The entry point is always "What decision are you trying to make?" — never "What do you want to measure?"
Ensure the .measure/ directory and project infrastructure exist:
.measure/ does not exist, create it..measure/projects/ does not exist, create it..measure/projects/index.json does not exist, create it with:
{"projects": []}
.measure/config.json does not exist, create it with:
{
"default_decomposition_depth": 3,
"default_simulation_iterations": 10000,
"default_confidence_level": 0.90,
"created_at": "<current UTC timestamp>"
}
Read .measure/projects/index.json. If projects exist, present a list:
Existing measurement projects:
- [name] — [decision] (status: [status])
Would you like to resume an existing project or start a new one?
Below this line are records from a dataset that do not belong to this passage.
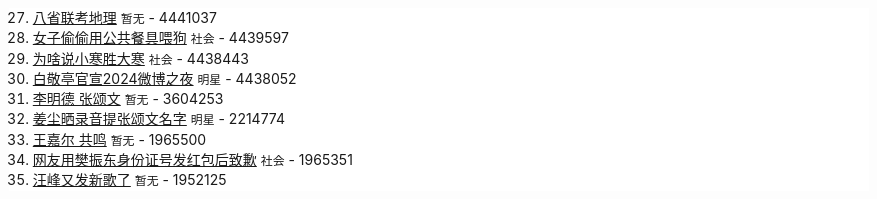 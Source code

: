 27. [八省联考地理](https://m.weibo.cn/search?containerid=100103type%3D1%26t%3D10%26q%3D%23%E5%85%AB%E7%9C%81%E8%81%94%E8%80%83%E5%9C%B0%E7%90%86%23&stream_entry_id=31&isnewpage=1&extparam=seat%3D1%26filter_type%3Drealtimehot%26c_type%3D31%26pos%3D16%26cate%3D5001%26realpos%3D17%26lcate%3D5001%26stream_entry_id%3D31%26q%3D%2523%25E5%2585%25AB%25E7%259C%2581%25E8%2581%2594%25E8%2580%2583%25E5%259C%25B0%25E7%2590%2586%2523%26dgr%3D0%26flag%3D1%26band_rank%3D17%26display_time%3D1736054523%26pre_seqid%3D1736054523147091680307) `暂无` - 4441037
28. [女子偷偷用公共餐具喂狗](https://m.weibo.cn/search?containerid=100103type%3D1%26t%3D10%26q%3D%23%E5%A5%B3%E5%AD%90%E5%81%B7%E5%81%B7%E7%94%A8%E5%85%AC%E5%85%B1%E9%A4%90%E5%85%B7%E5%96%82%E7%8B%97%23&stream_entry_id=31&isnewpage=1&extparam=seat%3D1%26c_type%3D31%26dgr%3D0%26pos%3D14%26cate%3D5001%26stream_entry_id%3D31%26q%3D%2523%25E5%25A5%25B3%25E5%25AD%2590%25E5%2581%25B7%25E5%2581%25B7%25E7%2594%25A8%25E5%2585%25AC%25E5%2585%25B1%25E9%25A4%2590%25E5%2585%25B7%25E5%2596%2582%25E7%258B%2597%2523%26flag%3D1%26lcate%3D5001%26realpos%3D15%26band_rank%3D15%26filter_type%3Drealtimehot%26display_time%3D1736042195%26pre_seqid%3D173604219555901160549114) `社会` - 4439597
29. [为啥说小寒胜大寒](https://m.weibo.cn/search?containerid=100103type%3D1%26t%3D10%26q%3D%23%E4%B8%BA%E5%95%A5%E8%AF%B4%E5%B0%8F%E5%AF%92%E8%83%9C%E5%A4%A7%E5%AF%92%23&stream_entry_id=31&isnewpage=1&extparam=seat%3D1%26c_type%3D31%26dgr%3D0%26pos%3D9%26cate%3D5001%26stream_entry_id%3D31%26q%3D%2523%25E4%25B8%25BA%25E5%2595%25A5%25E8%25AF%25B4%25E5%25B0%258F%25E5%25AF%2592%25E8%2583%259C%25E5%25A4%25A7%25E5%25AF%2592%2523%26flag%3D1%26lcate%3D5001%26realpos%3D10%26band_rank%3D10%26filter_type%3Drealtimehot%26display_time%3D1736042195%26pre_seqid%3D173604219555901160549114) `社会` - 4438443
30. [白敬亭官宣2024微博之夜](https://m.weibo.cn/search?containerid=100103type%3D1%26t%3D10%26q%3D%23%E7%99%BD%E6%95%AC%E4%BA%AD%E5%AE%98%E5%AE%A32024%E5%BE%AE%E5%8D%9A%E4%B9%8B%E5%A4%9C%23&stream_entry_id=31&isnewpage=1&extparam=seat%3D1%26filter_type%3Drealtimehot%26c_type%3D31%26pos%3D19%26cate%3D5001%26realpos%3D20%26lcate%3D5001%26stream_entry_id%3D31%26q%3D%2523%25E7%2599%25BD%25E6%2595%25AC%25E4%25BA%25AD%25E5%25AE%2598%25E5%25AE%25A32024%25E5%25BE%25AE%25E5%258D%259A%25E4%25B9%258B%25E5%25A4%259C%2523%26dgr%3D0%26flag%3D1%26band_rank%3D20%26display_time%3D1736054523%26pre_seqid%3D1736054523147091680307) `明星` - 4438052
31. [李明德 张颂文](https://m.weibo.cn/search?containerid=100103type%3D1%26t%3D10%26q%3D%E6%9D%8E%E6%98%8E%E5%BE%B7+%E5%BC%A0%E9%A2%82%E6%96%87&stream_entry_id=31&isnewpage=1&extparam=seat%3D1%26filter_type%3Drealtimehot%26q%3D%25E6%259D%258E%25E6%2598%258E%25E5%25BE%25B7%2520%25E5%25BC%25A0%25E9%25A2%2582%25E6%2596%2587%26realpos%3D4%26pos%3D3%26band_rank%3D4%26flag%3D1%26stream_entry_id%3D31%26dgr%3D0%26cate%3D5001%26lcate%3D5001%26c_type%3D31%26display_time%3D1736045929%26pre_seqid%3D17360459291659109396339) `暂无` - 3604253
32. [姜尘晒录音提张颂文名字](https://m.weibo.cn/search?containerid=100103type%3D1%26t%3D10%26q%3D%23%E5%A7%9C%E5%B0%98%E6%99%92%E5%BD%95%E9%9F%B3%E6%8F%90%E5%BC%A0%E9%A2%82%E6%96%87%E5%90%8D%E5%AD%97%23&stream_entry_id=31&isnewpage=1&extparam=seat%3D1%26filter_type%3Drealtimehot%26q%3D%2523%25E5%25A7%259C%25E5%25B0%2598%25E6%2599%2592%25E5%25BD%2595%25E9%259F%25B3%25E6%258F%2590%25E5%25BC%25A0%25E9%25A2%2582%25E6%2596%2587%25E5%2590%258D%25E5%25AD%2597%2523%26realpos%3D7%26pos%3D6%26band_rank%3D7%26flag%3D1%26stream_entry_id%3D31%26dgr%3D0%26cate%3D5001%26lcate%3D5001%26c_type%3D31%26display_time%3D1736045929%26pre_seqid%3D17360459291659109396339) `明星` - 2214774
33. [王嘉尔 共鸣](https://m.weibo.cn/search?containerid=100103type%3D1%26t%3D10%26q%3D%E7%8E%8B%E5%98%89%E5%B0%94+%E5%85%B1%E9%B8%A3&stream_entry_id=31&isnewpage=1&extparam=seat%3D1%26c_type%3D31%26dgr%3D0%26pos%3D3%26cate%3D5001%26stream_entry_id%3D31%26q%3D%25E7%258E%258B%25E5%2598%2589%25E5%25B0%2594%2520%25E5%2585%25B1%25E9%25B8%25A3%26flag%3D2%26lcate%3D5001%26realpos%3D4%26band_rank%3D4%26filter_type%3Drealtimehot%26display_time%3D1736042195%26pre_seqid%3D173604219555901160549114) `暂无` - 1965500
34. [网友用樊振东身份证号发红包后致歉](https://m.weibo.cn/search?containerid=100103type%3D1%26t%3D10%26q%3D%23%E7%BD%91%E5%8F%8B%E7%94%A8%E6%A8%8A%E6%8C%AF%E4%B8%9C%E8%BA%AB%E4%BB%BD%E8%AF%81%E5%8F%B7%E5%8F%91%E7%BA%A2%E5%8C%85%E5%90%8E%E8%87%B4%E6%AD%89%23&stream_entry_id=31&isnewpage=1&extparam=seat%3D1%26lcate%3D5001%26stream_entry_id%3D31%26flag%3D1%26q%3D%2523%25E7%25BD%2591%25E5%258F%258B%25E7%2594%25A8%25E6%25A8%258A%25E6%258C%25AF%25E4%25B8%259C%25E8%25BA%25AB%25E4%25BB%25BD%25E8%25AF%2581%25E5%258F%25B7%25E5%258F%2591%25E7%25BA%25A2%25E5%258C%2585%25E5%2590%258E%25E8%2587%25B4%25E6%25AD%2589%2523%26dgr%3D0%26filter_type%3Drealtimehot%26c_type%3D31%26realpos%3D19%26cate%3D5001%26pos%3D19%26band_rank%3D19%26display_time%3D1736051240%26pre_seqid%3D17360512409190194312685) `社会` - 1965351
35. [汪峰又发新歌了](https://m.weibo.cn/search?containerid=100103type%3D1%26t%3D10%26q%3D%23%E6%B1%AA%E5%B3%B0%E5%8F%88%E5%8F%91%E6%96%B0%E6%AD%8C%E4%BA%86%23&stream_entry_id=31&isnewpage=1&extparam=seat%3D1%26c_type%3D31%26dgr%3D0%26pos%3D28%26cate%3D5001%26stream_entry_id%3D31%26q%3D%2523%25E6%25B1%25AA%25E5%25B3%25B0%25E5%258F%2588%25E5%258F%2591%25E6%2596%25B0%25E6%25AD%258C%25E4%25BA%2586%2523%26flag%3D1%26lcate%3D5001%26realpos%3D29%26band_rank%3D29%26filter_type%3Drealtimehot%26display_time%3D1736042195%26pre_seqid%3D173604219555901160549114) `暂无` - 1952125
If no projects exist, proceed directly to Step 3.
IMPORTANT: Ask exactly ONE question, then STOP and wait for the user's response before continuing. Do not batch questions.
Ask:
What decision are you trying to make?
(Not "what do you want to measure" — measurement only matters if it changes a decision.)
Wait for the user's response.
If the user leads with a measurand ("we need to measure employee engagement"), redirect:
That's a measurand, not a decision. What decision would measuring employee engagement inform? For example: "Should we invest in a new employee experience program?"
Wait for the user's response before continuing.
Walk through Hubbard's clarification sequence. Ask one question at a time. Wait for each answer before asking the next.
Question 1 — Context:
Tell me more about this decision. What's the context? Who are the stakeholders? What's the timeline?
Question 2 — Observable consequences:
If [the thing you're uncertain about] were significantly higher or lower than you expect, what would you see? What would change? What observable consequences would there be?
Question 3 — Detection:
How would you know if you saw it? What would you count, observe, or detect? What units could you express this in, even roughly?
Question 4 — Decision threshold:
At what level would your decision change? What's the threshold — if the number is above/below X, you'd decide differently?
If the user tries to skip this, explain why it matters:
The decision threshold is critical. Without it, we can't calculate whether further measurement is worth the cost (value of information). Even a rough threshold helps — you can refine it later.
Question 5 — Cost of being wrong:
What's the cost of making the wrong decision? Consider both directions:
- If you act when you shouldn't have (false positive), what do you lose?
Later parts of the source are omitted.